TPR executive director of regulatory policy David Fairs

Trustees who expect high transfer value activity should take action now to protect their schemes against liquidity issues in the event of a market downturn The Pensions Regulator says.   

In its latest annual funding statement published today, TPR gives guidance on how schemes should approach forthcoming valuations.

In the document the watchdog clarifies how it expects trustees and employers to fund a scheme including the topic of defined benefit transfers.

The subject of DB transfers has been high on the TPR’s agenda in light of a report authored by the former chief executive of the Money Advice Service Caroline Rookes into the British Steel Pension Scheme saga.

It proposed a number of recommendations for the regulatory and consumer bodies to help savers make the right decision about whether to transfer their pension pots from a DB scheme.

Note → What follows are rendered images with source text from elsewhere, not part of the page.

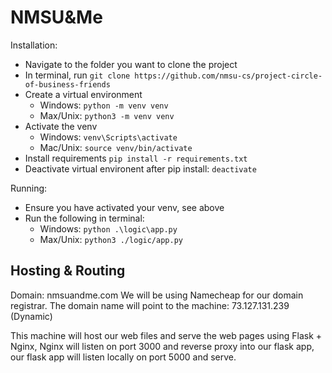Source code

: # NMSU&Me

Installation:
- Navigate to the folder you want to clone the project
- In terminal, run `git clone https://github.com/nmsu-cs/project-circle-of-business-friends`
- Create a virtual environment 
    - Windows: `python -m venv venv`
    - Max/Unix: `python3 -m venv venv`
- Activate the venv
    - Windows: `venv\Scripts\activate`
    - Mac/Unix: `source venv/bin/activate`
- Install requirements `pip install -r requirements.txt`
- Deactivate virtual environent after pip install: `deactivate`
 
Running: 
- Ensure you have activated your venv, see above
- Run the following in terminal: 
    - Windows: `python .\logic\app.py`
    - Max/Unix: `python3 ./logic/app.py`

## Hosting & Routing
Domain: nmsuandme.com
We will be using Namecheap for our domain registrar.
The domain name will point to the machine: 73.127.131.239 (Dynamic)

This machine will host our web files and serve the web pages using
Flask + Nginx, Nginx will listen on port 3000 and reverse proxy into 
our flask app, our flask app will listen locally on port 5000 and serve.
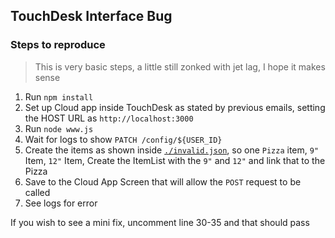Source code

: ## TouchDesk Interface Bug

### Steps to reproduce

> This is very basic steps, a little still zonked with jet lag, I hope it makes sense

1. Run `npm install`
2. Set up Cloud app inside TouchDesk as stated by previous emails, setting the HOST URL as `http://localhost:3000`
3. Run `node www.js`
4. Wait for logs to show `PATCH /config/${USER_ID}`
5. Create the items as shown inside [`./invalid.json`](./invalid.json), so one `Pizza` item, 
   `9"` Item, `12"` Item, Create the ItemList with the `9"` and `12"` and link that to the Pizza
6. Save to the Cloud App Screen that will allow the `POST` request to be called
7. See logs for error

If you wish to see a mini fix, uncomment line 30-35 and that should pass
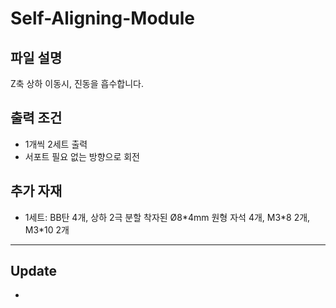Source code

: # Self-Aligning-Module

## 파일 설명

Z축 상하 이동시, 진동을 흡수합니다.

## 출력 조건

- 1개씩 2세트 출력
- 서포트 필요 없는 방향으로 회전

## 추가 자재
+ 1세트: BB탄 4개, 상하 2극 분할 착자된 Ø8\*4mm 원형 자석 4개, M3\*8 2개, M3\*10 2개

***

## Update
-
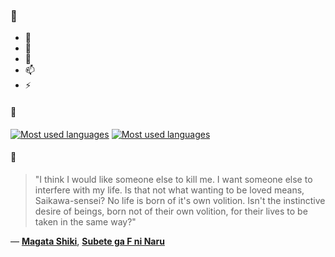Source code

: ### 👋

- 🔭
- 🌱
- 💬
- 📫
- ⚡

#### 🧏

[![Most used languages](https://github-readme-stats-aynah.vercel.app/api/top-langs/?username=aynh&theme=solarized-dark&langs_count=6&layout=compact&hide_title=true)](https://github.com/anuraghazra/github-readme-stats#gh-dark-mode-only)
[![Most used languages](https://github-readme-stats-aynah.vercel.app/api/top-langs/?username=aynh&theme=solarized-light&langs_count=6&layout=compact&hide_title=true)](https://github.com/anuraghazra/github-readme-stats#gh-light-mode-only)

#### 💬

> "I think I would like someone else to kill me. I want someone else to interfere with my life. Is that not what wanting to be loved means, Saikawa-sensei? No life is born of it's own volition. Isn't the instinctive desire of beings, born not of their own volition, for their lives to be taken in the same way?"

&mdash; [**Magata Shiki**](https://myanimelist.net/character.php?q=Magata%20Shiki&cat=character), [**Subete ga F ni Naru**](https://myanimelist.net/search/all?q=Subete%20ga%20F%20ni%20Naru&cat=all)
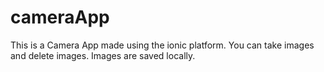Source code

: # cameraApp
This is a Camera App made using the ionic platform. You can take images and delete images. Images are saved locally.
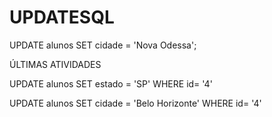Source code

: # UPDATESQL

UPDATE alunos
SET cidade = 'Nova Odessa';


ÚLTIMAS ATIVIDADES 

UPDATE alunos
SET estado = 'SP'
WHERE id= '4'


UPDATE alunos
SET cidade = 'Belo Horizonte'
WHERE id= '4'



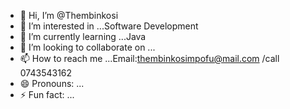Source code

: - 👋 Hi, I’m @Thembinkosi
- 👀 I’m interested in ...Software Development
- 🌱 I’m currently learning ...Java
- 💞️ I’m looking to collaborate on ...
- 📫 How to reach me ...Email:thembinkosimpofu@mail.com /call 0743543162
- 😄 Pronouns: ...
- ⚡ Fun fact: ...

<!---
Vinera015/Vinera015 is a ✨ special ✨ repository because its `README.md` (this file) appears on your GitHub profile.
You can click the Preview link to take a look at your changes.
--->
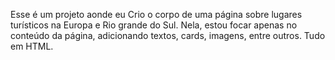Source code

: Esse é um projeto aonde eu Crio o corpo de uma página sobre lugares turísticos na Europa e Rio grande do Sul. Nela, estou focar apenas no conteúdo da página, adicionando textos, cards, imagens, entre outros. Tudo em HTML.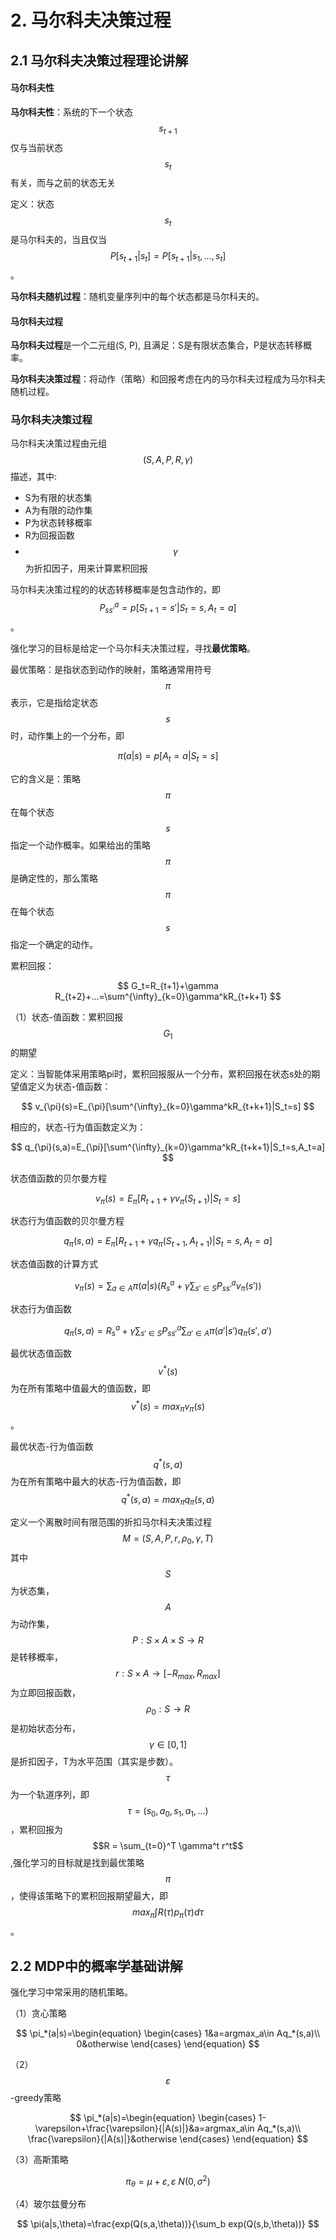# 2. 马尔科夫决策过程

## 2.1 马尔科夫决策过程理论讲解

#### 马尔科夫性

**马尔科夫性**：系统的下一个状态$$s_{t+1}$$仅与当前状态$$s_t$$有关，而与之前的状态无关

定义：状态$$s_t$$是马尔科夫的，当且仅当$$P[s_{t+1}|s_{t}]=P[s_{t+1}|s_1,...,s_t]$$。

**马尔科夫随机过程**：随机变量序列中的每个状态都是马尔科夫的。

#### 马尔科夫过程

**马尔科夫过程**是一个二元组\(S, P\), 且满足：S是有限状态集合，P是状态转移概率。

**马尔科夫决策过程**：将动作（策略）和回报考虑在内的马尔科夫过程成为马尔科夫随机过程。

### 马尔科夫决策过程

马尔科夫决策过程由元组$$(S, A, P, R, \gamma)$$描述，其中:

* S为有限的状态集
* A为有限的动作集
* P为状态转移概率
* R为回报函数
* $$\gamma$$为折扣因子，用来计算累积回报

马尔科夫决策过程的的状态转移概率是包含动作的，即$$P^{a}_{ss'}=p[S_{t+1}=s'|S_t=s,A_t=a]$$。

强化学习的目标是给定一个马尔科夫决策过程，寻找**最优策略**。

最优策略：是指状态到动作的映射，策略通常用符号$$\pi$$表示，它是指给定状态$$s$$时，动作集上的一个分布，即


$$
\pi(a|s)=p[A_t=a|S_t=s]
$$


它的含义是：策略$$\pi$$在每个状态$$s$$指定一个动作概率。如果给出的策略$$\pi$$是确定性的，那么策略$$\pi$$在每个状态$$s$$指定一个确定的动作。

累积回报：


$$
G_t=R_{t+1}+\gamma R_{t+2}+...=\sum^{\infty}_{k=0}\gamma^kR_{t+k+1}
$$


（1）状态-值函数：累积回报$$G_1$$的期望

定义：当智能体采用策略pi时，累积回报服从一个分布，累积回报在状态s处的期望值定义为状态-值函数：


$$
v_{\pi}(s)=E_{\pi}[\sum^{\infty}_{k=0}\gamma^kR_{t+k+1}|S_t=s]
$$


相应的，状态-行为值函数定义为：


$$
q_{\pi}(s,a)=E_{\pi}[\sum^{\infty}_{k=0}\gamma^kR_{t+k+1}|S_t=s,A_t=a]
$$


状态值函数的贝尔曼方程


$$
v_{\pi}(s)=E_{\pi}[R_{t+1}+\gamma v_{\pi}(S_{t+1})|S_t=s]
$$


状态行为值函数的贝尔曼方程


$$
q_{\pi}(s,a)=E_{\pi}[R_{t+1}+\gamma q_{\pi}(S_{t+1}, A_{t+1})|S_t=s, A_t=a]
$$


状态值函数的计算方式


$$
v_{\pi}(s)=\sum_{a\in A}\pi(a|s)(R_s^a+\gamma \sum_{s' \in S}P_{ss'}^a v_\pi (s'))
$$


状态行为值函数


$$
q_\pi (s,a) = R_s^a+\gamma \sum_{s' \in S} P_{ss'}^a \sum_{a' \in A}\pi(a'|s')q_{\pi}(s',a')
$$


最优状态值函数$$v^*(s)$$为在所有策略中值最大的值函数，即$$v^*(s)=max_\pi v_\pi(s)$$。

最优状态-行为值函数$$q^*(s,a)$$为在所有策略中最大的状态-行为值函数，即$$q^*(s,a)=max_\pi q_\pi(s,a)$$

定义一个离散时间有限范围的折扣马尔科夫决策过程$$M=(S,A,P,r,\rho_0,\gamma,T)$$其中$$S$$为状态集，$$A$$为动作集，$$P: S\times A \times S \rightarrow R$$是转移概率， $$r:S\times A\rightarrow[-R_{max}, R_{max}]$$为立即回报函数，$$\rho_0: S \rightarrow R$$是初始状态分布，$$\gamma \in [0,1]$$是折扣因子，T为水平范围（其实是步数）。$$\tau$$为一个轨道序列，即$$\tau = (s_0,a_0,s_1,a_1,...)$$，累积回报为$$R = \sum_{t=0}^T \gamma^t r^t$$,强化学习的目标就是找到最优策略$$\pi$$，使得该策略下的累积回报期望最大，即$$max_{\pi}\int R(\tau)p_\pi (\tau)d\tau$$。

## 2.2 MDP中的概率学基础讲解

强化学习中常采用的随机策略。

（1）贪心策略


$$
\pi_*(a|s)=\begin{equation}
\begin{cases}
1&a=argmax_a\in Aq_*(s,a)\\
0&otherwise
\end{cases}
\end{equation}
$$


（2）$$\varepsilon$$-greedy策略


$$
\pi_*(a|s)=\begin{equation}
\begin{cases}
1-\varepsilon+\frac{\varepsilon}{|A(s)|}&a=argmax_a\in Aq_*(s,a)\\
\frac{\varepsilon}{|A(s)|}&otherwise
\end{cases}
\end{equation}
$$


（3）高斯策略


$$
\pi_\theta = \mu + \varepsilon, \varepsilon~N(0,\sigma^2)
$$


（4）玻尔兹曼分布


$$
\pi(a|s,\theta)=\frac{exp(Q(s,a,\theta))}{\sum_b exp(Q(s,b,\theta))}
$$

In January a new formal agreement was also announced where TPR said it will share market intelligence on DB transfers on a regular basis with the FCA and The Pensions Advisory Service so trustees can ensure members fully understand the risks involved.

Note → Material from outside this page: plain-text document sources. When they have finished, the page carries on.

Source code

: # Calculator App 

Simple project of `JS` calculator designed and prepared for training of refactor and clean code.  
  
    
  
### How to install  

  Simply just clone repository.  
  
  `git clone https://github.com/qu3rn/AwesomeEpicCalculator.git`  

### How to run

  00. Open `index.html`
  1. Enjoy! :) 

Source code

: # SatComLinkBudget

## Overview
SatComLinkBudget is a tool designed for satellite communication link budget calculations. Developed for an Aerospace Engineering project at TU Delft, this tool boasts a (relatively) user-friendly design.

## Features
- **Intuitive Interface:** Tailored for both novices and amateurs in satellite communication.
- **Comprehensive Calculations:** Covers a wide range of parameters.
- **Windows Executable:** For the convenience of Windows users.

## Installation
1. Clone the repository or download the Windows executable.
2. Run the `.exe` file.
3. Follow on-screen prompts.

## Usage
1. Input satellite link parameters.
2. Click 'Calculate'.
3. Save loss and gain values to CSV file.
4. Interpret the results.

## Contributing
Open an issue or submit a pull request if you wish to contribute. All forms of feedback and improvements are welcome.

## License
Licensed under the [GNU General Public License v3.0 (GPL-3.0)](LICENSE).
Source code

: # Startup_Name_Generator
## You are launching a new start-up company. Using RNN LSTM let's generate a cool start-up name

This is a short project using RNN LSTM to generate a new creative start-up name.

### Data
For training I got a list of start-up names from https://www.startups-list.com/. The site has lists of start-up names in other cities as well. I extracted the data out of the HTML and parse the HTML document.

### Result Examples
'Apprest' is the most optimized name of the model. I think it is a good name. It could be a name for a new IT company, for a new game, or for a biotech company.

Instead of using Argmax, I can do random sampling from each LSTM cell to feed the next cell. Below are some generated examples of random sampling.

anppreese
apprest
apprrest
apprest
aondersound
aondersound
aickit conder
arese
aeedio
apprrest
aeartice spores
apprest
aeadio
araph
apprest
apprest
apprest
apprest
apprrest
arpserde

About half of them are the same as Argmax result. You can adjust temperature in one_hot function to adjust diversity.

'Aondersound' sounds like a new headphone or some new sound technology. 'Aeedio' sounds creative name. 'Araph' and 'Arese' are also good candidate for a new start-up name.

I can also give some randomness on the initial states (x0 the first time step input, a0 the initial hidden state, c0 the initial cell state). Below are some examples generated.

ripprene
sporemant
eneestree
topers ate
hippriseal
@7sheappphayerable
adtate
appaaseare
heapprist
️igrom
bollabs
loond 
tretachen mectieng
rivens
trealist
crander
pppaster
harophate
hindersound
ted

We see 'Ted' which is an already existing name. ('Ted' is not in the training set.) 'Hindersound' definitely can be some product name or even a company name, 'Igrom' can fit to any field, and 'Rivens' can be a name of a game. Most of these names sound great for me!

Specifically it will share its reports on DB market intelligence roughly every two weeks with the FCA and TPAS.

The annual funding statement gives suggestions about how trustees can minimise risks from DB transfers.

It says trustees should monitor transfer value activity and consider liquidity issues for the scheme if accompanied by a fall in the market value of investments.

The statement adds: “Accordingly and particularly, in those schemes with high levels of transfer activity, we expect advisers to alert trustees to the risks to funding and investment from increasing scheme maturity.”

TPR’s executive director of regulatory policy, analysis and advice David Fairs says: “In order to support schemes we are setting out what we expect trustees and sponsoring employers to consider on funding, investment and covenant.

“The annual funding statement will help them think about the risks facing their scheme, to consider what levels of risk are acceptable and how to mitigate risks where appropriate.

“Trustees have fed back to us that they find this clarity helpful in negotiating good outcomes for members and avoiding interventions and action from TPR.

“We have taken a tough stance on schemes that have not been treated fairly and will continue this approach where members’ benefits are under pressure.”